An ancient glacial landscape

A vast continental glacier covered most of Canada for thousands and thousands of years. When it began to melt from this area nearly 10,000 years ago, it left behind huge pieces of ice buried in sand and gravel washing off the glacier.

Esker Lakes sits on the bed of what was a wide glacial river flowing across the glacial ice — at over 250 km it is the longest esker in Ontario. The river helped to bury the blocks of glacial ice, which melted very slowly, keeping their shape.

The depressions, known as kettles filled with water from the melted ice, and are maintained by springs and groundwater.

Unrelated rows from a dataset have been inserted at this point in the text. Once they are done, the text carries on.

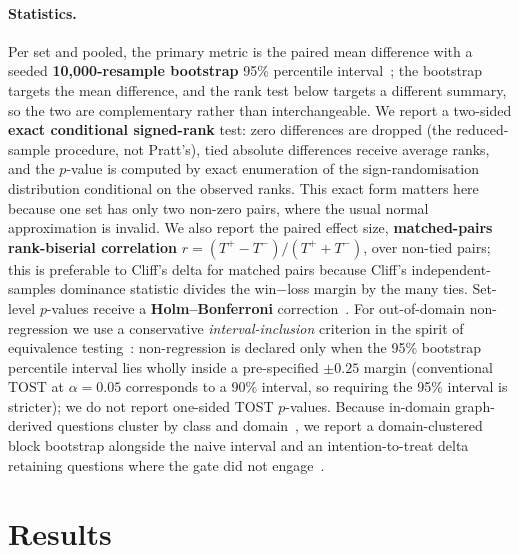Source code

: \documentclass[10pt,twocolumn]{article}
\begin{document}
\paragraph{Statistics.} Per set and pooled, the primary metric is the paired mean difference with a seeded \textbf{10{,}000-resample bootstrap} 95\% percentile interval~\cite{efron1979bootstrap,koehn2004significance}; the bootstrap targets the mean difference, and the rank test below targets a different summary, so the two are complementary rather than interchangeable. We report a two-sided \textbf{exact conditional signed-rank} test: zero differences are dropped (the reduced-sample procedure, not Pratt's), tied absolute differences receive average ranks, and the $p$-value is computed by exact enumeration of the sign-randomisation distribution conditional on the observed ranks. This exact form matters here because one set has only two non-zero pairs, where the usual normal approximation is invalid. We also report the paired effect size, \textbf{matched-pairs rank-biserial correlation} $r=(T^{+}-T^{-})/(T^{+}+T^{-})$, over non-tied pairs; this is preferable to Cliff's delta for matched pairs because Cliff's independent-samples dominance statistic divides the win$-$loss margin by the many ties. Set-level $p$-values receive a \textbf{Holm--Bonferroni} correction~\cite{dror2018hitchhiker}. For out-of-domain non-regression we use a conservative \emph{interval-inclusion} criterion in the spirit of equivalence testing~\cite{lakens2017equivalence}: non-regression is declared only when the 95\% bootstrap percentile interval lies wholly inside a pre-specified $\pm0.25$ margin (conventional TOST at $\alpha=0.05$ corresponds to a 90\% interval, so requiring the 95\% interval is stricter); we do not report one-sided TOST $p$-values. Because in-domain graph-derived questions cluster by class and domain~\cite{dror2018hitchhiker}, we report a domain-clustered block bootstrap alongside the naive interval and an intention-to-treat delta retaining questions where the gate did not engage~\cite{hollis1999itt}.


\section{Results}\label{sec:results}
\end{document}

The lakes and wetlands left behind make Esker Lakes an amazing boreal forest lakeland.

Leaving the treed bog, the trail re-enters the forest

The Balsam Fir trees here have bumpy grey bark that is sticky with sap dripping in places. The bumps are blisters with sap inside. The sap can help the tree to defend itself against invaders like wood-chewing beetles — the beetle chews a hole in the bark and gets covered in the sticky goo. The sap later hardens and helps seal the wound in the tree.

Glaciers are dirty things

In the Balsam Fir stand sits a huge boulder. The boulder is more evidence of glaciation. Glaciers are dirty things. Only the newest snow on top is clean and white. The rest of the ice is filled with grit, and gravel and boulders that it picks up as it flows.

This boulder, known as an erratic, may have travelled from hundreds of kilometres north of here (or even further), frozen into the ice of the slowly-moving glacier. When the glacier began to melt around 10,000 years ago, all of the sand, gravel and boulders were deposited onto the bedrock, leaving a hilly landscape that would later be colonized by the forest.

Esker Lakes is a quiet family-oriented park with a full-service campground with:

Electrical campsites (65 of the park’s 103 campsites are electrical)

Two comfort stations with hot showers, flush toilets and laundry facilities

Two sand beaches and a dog beach

Canoe and kayak rentals

Most of the park’s lakes are stocked with trout, and some lakes also have pike and perch. Bird watching is good at Esker Lakes, with many species of forest warblers being a highlight. Several other trails wind through the park’s forests, and portages link many of the park’s lakes, with two backcountry canoe-in sites on the route.

Visit Esker Lakes Provincial Park this summer and take the Lonesome Bog hike!